デジタルコンテンツのDRM(著作権管理)サービスを手がけるアイドック株式会社は21日、書籍に付属する愛読者カード(アンケートハガキ)の集計・管理代行サービス「i読(あいどく)」を発表した。出版社などは、同サービスを利用することで、カード返送者に対し、メール経由でデジタルコンテンツを配布することが可能。「紙版書籍の購入者にのみ、電子書籍を無料/有料で提供する」といった用途に応用できるという。サービスの利用手数料は、戻りハガキ1枚につき100円。電子コンテンツの有料販売時などには別途費用が発生する。
「i読」は、出版社やクリエイターを直接の対象としたサービス。紙の書籍や雑誌に付属する愛読書カードの受理および集計を、アイドック側で代行してくれる。依頼主側は、所定の内容の愛読者カードを印刷し、書籍に添付する作業が必要となる。なお、切手代はアイドックが受取人払いで負担する。
あわせて、愛読書カードにメールアドレスを記載した一般読者に対しては、アンケートフォームのURLを送信できる。アンケート回答後には、あらかじめ用意したデジタルコンテンツをダウンロードしてもらうことが可能だ。
対応コンテンツはPDFおよびEPUB。HTML5を利用したH.264動画、MP3音声の配信も可能。紙版書籍と同内容の電子版、ページの都合でカットされた記事、著者インタビュー動画の配信などに対応できる。また、コンテンツはiPhone、iPad、Androidで閲覧できる。WindowsやMacについても段階的に対応していく。
なお、読者へ無料でコンテンツを提供する際は、出版社に対するダウンロード回数ごとの手数料などは発生しない。ただし有料配信する場合は、課金手数料などを差し引いた額から25%のサービス利用料が発生する
デジタルコンテンツの配信にあたっては、アイドックのDRMサービス「bookend」を利用するため、閲覧端末や閲覧期間を出版社側の意向で制限することができる。また、コンテンツ自体も暗号化される。

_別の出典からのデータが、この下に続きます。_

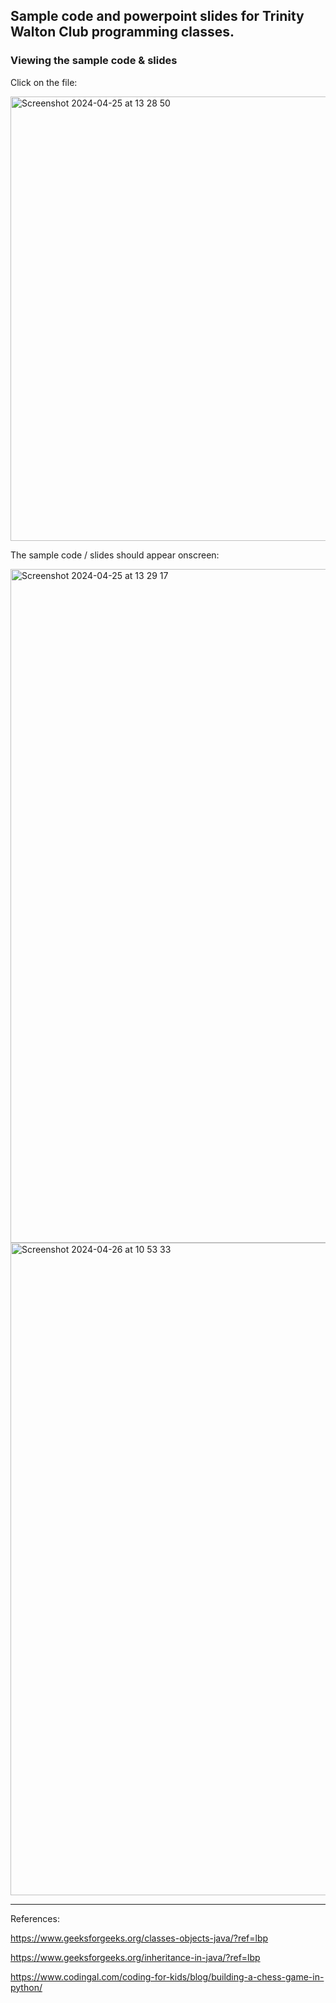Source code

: ## Sample code and powerpoint slides for Trinity Walton Club programming classes.

### Viewing the sample code & slides

Click on the file:

<img width="711" alt="Screenshot 2024-04-25 at 13 28 50" src="https://github.com/b00rg/WaltonProgramming/assets/66336643/760b2cd0-3d09-4174-9774-78a2a80f76c9">

The sample code / slides should appear onscreen:

<img width="1078" alt="Screenshot 2024-04-25 at 13 29 17" src="https://github.com/b00rg/WaltonProgramming/assets/66336643/d082808d-46d8-4975-a085-6493d1760855">

<img width="1044" alt="Screenshot 2024-04-26 at 10 53 33" src="https://github.com/b00rg/WaltonProgramming/assets/66336643/70e88ead-9ee3-4cf5-a896-9559a3ad82e3">

---

References:

https://www.geeksforgeeks.org/classes-objects-java/?ref=lbp

https://www.geeksforgeeks.org/inheritance-in-java/?ref=lbp

https://www.codingal.com/coding-for-kids/blog/building-a-chess-game-in-python/
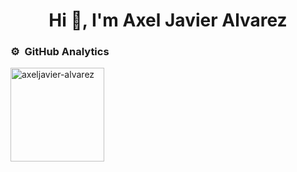 <h1 align="center">Hi 👋, I'm Axel Javier Alvarez</h1>

### ⚙️ &nbsp;GitHub Analytics
  <img src="https://github-readme-stats.vercel.app/api/top-langs?username=axeljavier-alvarez&show_icons=true&locale=en&layout=compact" alt="axeljavier-alvarez"  height="150" alt="languages graph"  />


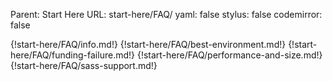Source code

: Parent: Start Here
URL: start-here/FAQ/
yaml: false
stylus: false
codemirror: false

{!start-here/FAQ/info.md!}
{!start-here/FAQ/best-environment.md!}
{!start-here/FAQ/funding-failure.md!}
{!start-here/FAQ/performance-and-size.md!}
{!start-here/FAQ/sass-support.md!}


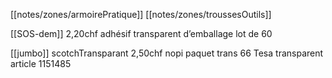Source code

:[[notes/zones/armoirePratique]] [[notes/zones/troussesOutils]]

[[SOS-dem]] 2,20chf adhésif transparent d’emballage lot de 60

[[jumbo]] scotchTransparant 2,50chf nopi paquet trans 66 Tesa transparent article 1151485 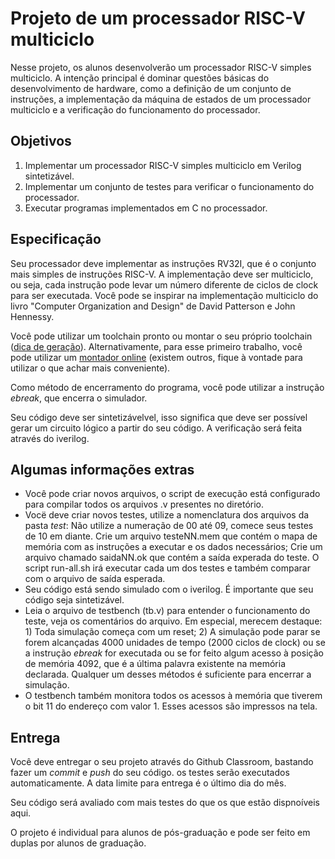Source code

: # Projeto de um processador RISC-V multiciclo

Nesse projeto, os alunos desenvolverão um processador RISC-V simples multiciclo. A intenção principal é dominar questões básicas do desenvolvimento de hardware, como a definição de um conjunto de instruções, a implementação da máquina de estados de um processador multiciclo e a verificação do funcionamento do processador.

## Objetivos

1. Implementar um processador RISC-V simples multiciclo em Verilog sintetizável. 
2. Implementar um conjunto de testes para verificar o funcionamento do processador.
3. Executar programas implementados em C no processador.

## Especificação

Seu processador deve implementar as instruções RV32I, que é o conjunto mais simples de instruções RISC-V. A implementação deve ser multiciclo, ou seja, cada instrução pode levar um número diferente de ciclos de clock para ser executada. Você pode se inspirar na implementação multiciclo do livro "Computer Organization and Design" de David Patterson e John Hennessy.

Você pode utilizar um toolchain pronto ou montar o seu próprio toolchain ([dica de geração](https://github.com/riscv-collab/riscv-gnu-toolchain)). Alternativamente, para esse primeiro trabalho, você pode utilizar um [montador online](https://riscvasm.lucasteske.dev) (existem outros, fique à vontade para utilizar o que achar mais conveniente).

Como método de encerramento do programa, você pode utilizar a instrução *ebreak*, que encerra o simulador.

Seu código deve ser sintetizávelvel, isso significa que deve ser possível gerar um circuito lógico a partir do seu código. A verificação será feita através do iverilog.

## Algumas informações extras

* Você pode criar novos arquivos, o script de execução está configurado para compilar todos os arquivos .v presentes no diretório.
* Vocë deve criar novos testes, utilize a nomenclatura dos arquivos da pasta *test*: Não utilize a numeração de 00 até 09, comece seus testes de 10 em diante. Crie um arquivo testeNN.mem que contém o mapa de memória com as instruções a executar e os dados necessários; Crie um arquivo chamado saidaNN.ok que contém a saída experada do teste. O script run-all.sh irá executar cada um dos testes e também comparar com o arquivo de saída esperada.
* Seu código está sendo simulado com o iverilog. É importante que seu código seja sintetizável.
* Leia o arquivo de testbench (tb.v) para entender o funcionamento do teste, veja os comentários do arquivo. Em especial, merecem destaque: 1) Toda simulação começa com um reset; 2) A simulação pode parar se forem alcançadas 4000 unidades de tempo (2000 ciclos de clock) ou se a instrução *ebreak* for executada ou se for feito algum acesso à posição de memória 4092, que é a última palavra existente na memória declarada. Qualquer um desses métodos é suficiente para encerrar a simulação.
* O testbench também monitora todos os acessos à memória que tiverem o bit 11 do endereço com valor 1. Esses acessos são impressos na tela.

## Entrega

Você deve entregar o seu projeto através do Github Classroom, bastando fazer um *commit* e *push* do seu código. os testes serão executados automaticamente. A data limite para entrega é o último dia do mês.

Seu código será avaliado com mais testes do que os que estão dispnoíveis aqui.

O projeto é individual para alunos de pós-graduação e pode ser feito em duplas por alunos de graduação.

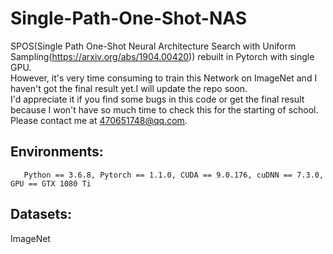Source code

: # Single-Path-One-Shot-NAS
SPOS(Single Path One-Shot Neural Architecture Search with Uniform Sampling(https://arxiv.org/abs/1904.00420)) rebuilt in Pytorch with single GPU.          
However, it's very time consuming to train this Network on ImageNet and I haven't got the final result yet.I will update the repo soon.     
I'd appreciate it if you find some bugs in this code or get the final result because I won't have so much time to check this for the starting of school. Please contact me at 470651748@qq.com.

## Environments:    

`   
Python == 3.6.8, Pytorch == 1.1.0, CUDA == 9.0.176, cuDNN == 7.3.0, GPU == GTX 1080 Ti   
` 

## Datasets:   
ImageNet   


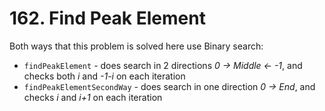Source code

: # 162. Find Peak Element

Both ways that this problem is solved here use Binary search:
* `findPeakElement` - does search in 2 directions _0 -> Middle <- -1_, and checks both _i_ and _-1-i_ on each iteration
* `findPeakElementSecondWay` - does search in one direction _0 -> End_, and checks _i_ and _i+1_ on each iteration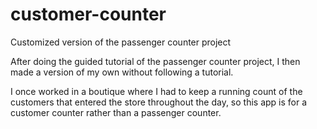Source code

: # customer-counter

Customized version of the passenger counter project

After doing the guided tutorial of the passenger counter project, I then made a version of my own without following a tutorial.

I once worked in a boutique where I had to keep a running count of the customers that entered the store throughout the day, so this app is for a customer counter rather than a passenger counter.
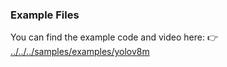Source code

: ### Example Files
You can find the example code and video here:
👉 [../../../samples/examples/yolov8m](../../../samples/examples/yolov8m/)

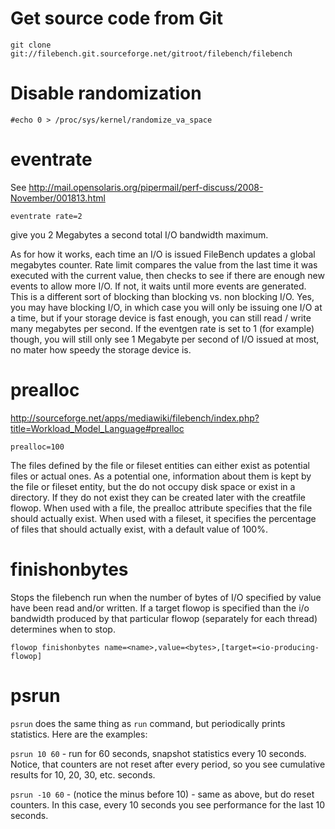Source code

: # Get source code from Git

    git clone git://filebench.git.sourceforge.net/gitroot/filebench/filebench 

# Disable randomization

    #echo 0 > /proc/sys/kernel/randomize_va_space

# eventrate
See
http://mail.opensolaris.org/pipermail/perf-discuss/2008-November/001813.html

	eventrate rate=2

give you 2 Megabytes a second total I/O bandwidth maximum.

As for how it works, each time an I/O is issued FileBench updates  a global
megabytes counter. Rate limit compares the value from the  last time it was
executed with the current value, then checks to see  if there are enough new
events to allow more I/O. If not, it waits  until more events are generated.
This is a different sort of blocking  than blocking vs. non blocking I/O. Yes,
you may have blocking I/O, in  which case you will only be issuing one I/O at a
time, but if your  storage device is fast enough, you can still read / write
many  megabytes per second. If the eventgen rate is set to 1 (for example)
though, you will still only see 1 Megabyte per second of I/O issued at  most,
no mater how speedy the storage device is.

# prealloc
http://sourceforge.net/apps/mediawiki/filebench/index.php?title=Workload_Model_Language#prealloc

	prealloc=100

The files defined by the file or fileset entities can either exist as potential
files or actual ones. As a potential one, information about them is kept by the
file or fileset entity, but the do not occupy disk space or exist in a
directory. If they do not exist they can be created later with the creatfile
flowop. When used with a file, the prealloc attribute specifies that the file
should actually exist. When used with a fileset, it specifies the percentage of
files that should actually exist, with a default value of 100%. 

# finishonbytes
Stops the filebench run when the number of bytes of I/O specified by value have
been read and/or written. If a target flowop is specified than the i/o
bandwidth produced by that particular flowop (separately for each thread)
determines when to stop.

	flowop finishonbytes name=<name>,value=<bytes>,[target=<io-producing-flowop]

# psrun
`psrun` does the same thing as `run` command, but periodically prints
statistics. Here are the examples:

`psrun 10 60` - run for 60 seconds, snapshot statistics every 10
seconds. Notice, that counters are not reset after every period, so
you see cumulative results for 10, 20, 30, etc. seconds.

`psrun -10 60` - (notice the minus before 10) -  same as above, but do
reset counters. In this case, every 10 seconds you see performance for
the last 10 seconds.
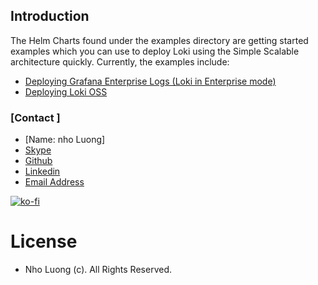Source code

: ## Introduction
The Helm Charts found under the examples directory are getting started examples which you can use to deploy Loki using the Simple Scalable architecture quickly. Currently, the examples include:
- [Deploying Grafana Enterprise Logs (Loki in Enterprise mode)](https://github.com/grafana/loki/tree/main/production/helm/loki/docs/examples/enterprise)
- [Deploying Loki OSS](https://github.com/grafana/loki/tree/main/production/helm/loki/docs/examples/oss)

### [Contact ]
* [Name: nho Luong]
* [Skype](luongutnho_skype)
* [Github](https://github.com/nholuongut/)
* [Linkedin](https://www.linkedin.com/in/nholuong/)
* [Email Address](luongutnho@hotmail.com) 

[![ko-fi](https://ko-fi.com/img/githubbutton_sm.svg)](https://ko-fi.com/nholuong)

# License
* Nho Luong (c). All Rights Reserved.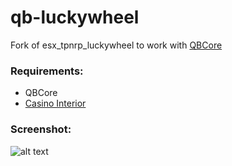 # qb-luckywheel
Fork of esx_tpnrp_luckywheel to work with [QBCore](https://github.com/qbcore-framework)

### Requirements:
- QBCore
- [Casino Interior](https://forum.cfx.re/t/cayo-perico-casino-dlc-ipl-loader/)

### Screenshot:

![alt text](https://cdn.izmystic.gay/images/guzv42g9.jpg)
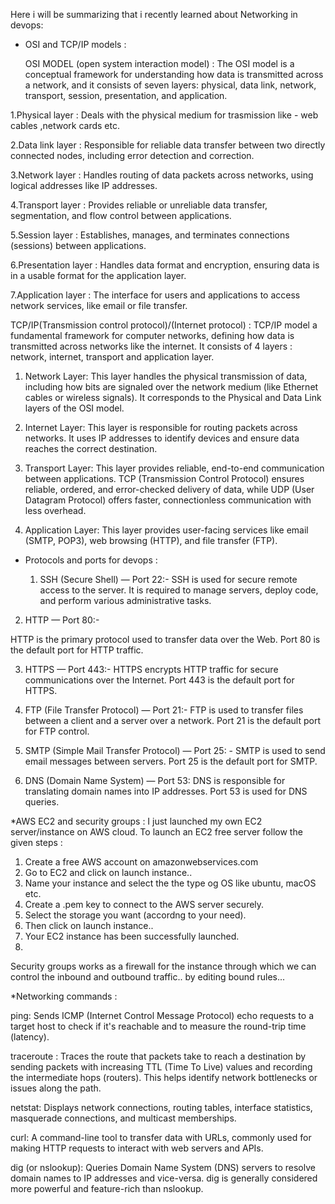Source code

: Here i will be summarizing that i recently learned about Networking in devops:

* OSI and TCP/IP models : 

  OSI MODEL (open system interaction model) : The OSI model is a conceptual framework for understanding how data is
transmitted across a network, and it consists of seven layers: physical, data
link, network, transport, session, presentation, and application. 
                                                

1.Physical layer : Deals with the physical medium for trasmission like - web cables ,network cards etc.

2.Data link layer : Responsible for reliable data transfer between two directly connected nodes, including error detection and correction. 

3.Network layer : Handles routing of data packets across networks, using logical addresses like IP addresses. 

4.Transport layer : Provides reliable or unreliable data transfer, segmentation, and flow control between applications. 

5.Session layer : Establishes, manages, and terminates connections (sessions) between applications. 
                                               
6.Presentation layer : Handles data format and encryption, ensuring data is in a usable format for the application layer. 
                                                
7.Application layer : The interface for users and applications to access network services, like email or file transfer. 


TCP/IP(Transmission control protocol)/(Internet protocol) : TCP/IP model a fundamental framework for computer networks, defining how data is transmitted across networks like the internet.
                                                            It consists of 4 layers : network, internet, transport and application layer.

1. Network Layer: This layer handles the physical transmission of data, including how bits are signaled over the network medium (like Ethernet cables or wireless signals).
                  It corresponds to the Physical and Data Link layers of the OSI model. 

2. Internet Layer: This layer is responsible for routing packets across networks. It uses IP addresses to identify devices and ensure data reaches the correct destination. 

3. Transport Layer: This layer provides reliable, end-to-end communication between applications. TCP (Transmission Control Protocol) ensures reliable, ordered, and error-checked delivery of data,
                    while UDP (User Datagram Protocol) offers faster, connectionless communication with less overhead. 

4. Application Layer: This layer provides user-facing services like email (SMTP, POP3), web browsing (HTTP), and file transfer (FTP).


* Protocols and ports for devops :

  1. SSH (Secure Shell) — Port 22:-
SSH is used for secure remote access to the server. It is required to manage servers, deploy code, and perform various administrative tasks.

2. HTTP — Port 80:-

HTTP is the primary protocol used to transfer data over the Web. Port 80 is the default port for HTTP traffic.

3. HTTPS — Port 443:-
HTTPS encrypts HTTP traffic for secure communications over the Internet. Port 443 is the default port for HTTPS.

4. FTP (File Transfer Protocol) — Port 21:-
FTP is used to transfer files between a client and a server over a network. Port 21 is the default port for FTP control.

5. SMTP (Simple Mail Transfer Protocol) — Port 25: -
SMTP is used to send email messages between servers. Port 25 is the default port for SMTP.

6. DNS (Domain Name System) — Port 53:
DNS is responsible for translating domain names into IP addresses. Port 53 is used for DNS queries.

*AWS EC2 and security groups :
 I just launched my own EC2 server/instance on AWS cloud.
 To launch an EC2 free server follow the given steps :
   1. Create a free AWS account on amazonwebservices.com
   2. Go to EC2 and click on launch instance..
   3. Name your instance and select the the type og OS like ubuntu, macOS etc.
   4. Create a .pem key to connect to the AWS server securely.
   5. Select the storage you want (accordng to your need).
   6. Then click on launch instance..
   7. Your EC2 instance has been successfully launched.
   8. 
Security groups works as a firewall for the instance through which we can control the inbound and outbound traffic..
by editing bound rules...

*Networking commands :

ping: Sends ICMP (Internet Control Message Protocol) echo requests to a target host to check if it's reachable and to measure the round-trip time (latency). 

traceroute :  Traces the route that packets take to reach a destination by sending packets with increasing TTL (Time To Live) values and recording the intermediate hops (routers). This helps identify network bottlenecks or issues along the path. 

netstat: Displays network connections, routing tables, interface statistics, masquerade connections, and multicast memberships. 

curl: A command-line tool to transfer data with URLs, commonly used for making HTTP requests to interact with web servers and APIs. 

dig (or nslookup): Queries Domain Name System (DNS) servers to resolve domain names to IP addresses and vice-versa. dig is generally considered more powerful and feature-rich than nslookup. 
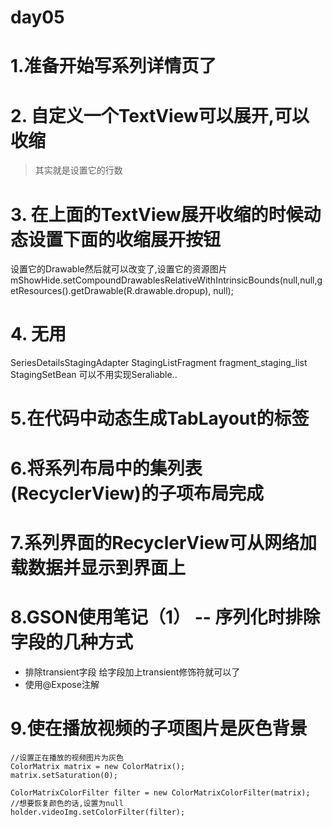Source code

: # day05

# 1.准备开始写系列详情页了

# 2. 自定义一个TextView可以展开,可以收缩

> 其实就是设置它的行数

# 3. 在上面的TextView展开收缩的时候动态设置下面的收缩展开按钮

设置它的Drawable然后就可以改变了,设置它的资源图片
    mShowHide.setCompoundDrawablesRelativeWithIntrinsicBounds(null,null,getResources().getDrawable(R.drawable.dropup),
                    null);
                    
# 4. 无用

SeriesDetailsStagingAdapter
StagingListFragment
fragment_staging_list
StagingSetBean  可以不用实现Seraliable..

# 5.在代码中动态生成TabLayout的标签

# 6.将系列布局中的集列表(RecyclerView)的子项布局完成

# 7.系列界面的RecyclerView可从网络加载数据并显示到界面上

# 8.GSON使用笔记（1） -- 序列化时排除字段的几种方式

- 排除transient字段 给字段加上transient修饰符就可以了
- 使用@Expose注解

# 9.使在播放视频的子项图片是灰色背景

    //设置正在播放的视频图片为灰色
    ColorMatrix matrix = new ColorMatrix();
    matrix.setSaturation(0);

    ColorMatrixColorFilter filter = new ColorMatrixColorFilter(matrix);
    //想要恢复颜色的话,设置为null
    holder.videoImg.setColorFilter(filter);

アイドックでは、購入者限定の電子コンテンツ配信サービスを提供することで「自炊と言ういろいろな意味で不自然な行為を必要ないものにします」とアピール。10月25日開催のイベント「eBPMeetup2011 電子出版2年目の課題と3年目への展望」(電子書籍を考える出版社の会主催)でも、サービス概要を説明する予定。